Tag Archives: Faith that works

One year remission

It seems like it has been a long year. With leukemia, milestones like the anniversary of your first year in remission from cancer seem pretty important. From a medical perspective it appears that the more distance you put between yourself and those events, the better the outlook is for the future. Of course, God’s plan for the future is what really matters, regardless of what the prognostic statistics say.

A huge thanks to the Mercy Hospital staff who made remission possible through two rounds/12 days of chemotherapy and nearly 60 days of loving care given to both Marcia and me. Now, just two more months until we celebrate with the University of Iowa transplant team my first year after stem cell transplant. I’m told mine was their 3000th transplant so I reckon they have cause to be very good at what they do. And they too have shown me great care and consideration during my recovery thus far.

Marcia has carried out her long series of demanding caregiver tasks with such amazing love and dedication. How could I have made it this far without my bride’s loving attention?!

God’s promise that his grace IS sufficient for my needs and his promise that I win whichever direction things turn have been constant sustenance for my soul.

What is ahead? I don’t know. The path seems to take a turn every 2-3 months, requiring us to keep our focus on our current footing and next few steps. Have you noticed that in your path too? Just when you think you have your sense of direction, something changes and you have to make adjustments to your journey.
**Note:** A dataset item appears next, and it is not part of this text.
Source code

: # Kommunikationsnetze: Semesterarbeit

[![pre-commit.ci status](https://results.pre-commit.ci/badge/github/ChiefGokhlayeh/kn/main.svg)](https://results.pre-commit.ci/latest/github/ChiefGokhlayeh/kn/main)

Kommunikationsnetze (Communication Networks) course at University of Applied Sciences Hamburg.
Have you found the one thing that does not change, regardless of the condition of the path? In our journey, it has made all the difference in the world. Experiencing the steadfastness of God’s love and grace makes each day possible, not easy, but possible. It has caused us to cultivate our grateful hearts. It is the reality of practical faith, beginning with trusting in small things, to trusting in all things, that makes the experience real. Not easy, but real.

May your path be filled with such practical hope of knowing that wherever you go, however difficult the path, God is ready to go with you.

Joy Amidst Suffering

“How do you maintain a spirit of joy when you have cancer?” Some form of this question was posed to us numerous times to us during my two month stay at Mercy Hospital. The short answer is that our great God has been immensely merciful to us through this unexpected journey. The longer answer  involves a ‘secret’ the world needs to hear: When we allow Jesus to live IN us through faith, all things really ARE possible.

We believe God protected us from leaving too early to Bolivia so that I could be diagnosed and treated. He provided for us by sustaining us with faith that works, giving us real joy in the midst of sorrow.

I’m sure it doesn’t make sense to people who think Christianity should be a ticket out of suffering. The truth is that suffering is part of the human experience. And suffering seems essential to the Christian who wants to identify with Jesus who suffered more than any man. Paul writes, “I want to know Christ–yes, to know the power of his resurrection and participation in his sufferings, to be like Him in His death.” Sadly, it seems many Christians go through suffering the same way as nonChristians, without hope, without power, and without joy.

I’m not suggesting that suffering is a big party for true believers. There’s no plastic grin on my face. In fact there were some days of chemo treatments and lonely times of recovery that wiped any grin off my face for the moment. Paul also wrestled with suffering writing both “Rejoice in the Lord always,” (Philippians 4:4) and also “I have great sorrow and unceasing anguish in my heart” (Romans 9:2). And it was the same man who wrote the secret: “We are sorrowful yet always rejoicing.”

How can you hold suffering and sorrow in one hand while holding joy in the other? Paul answers this in Philippians 3:8. “What is more, I consider everything a loss because of the surpassing worth of knowing Christ Jesus my Lord, for whose sake I have lost all things.”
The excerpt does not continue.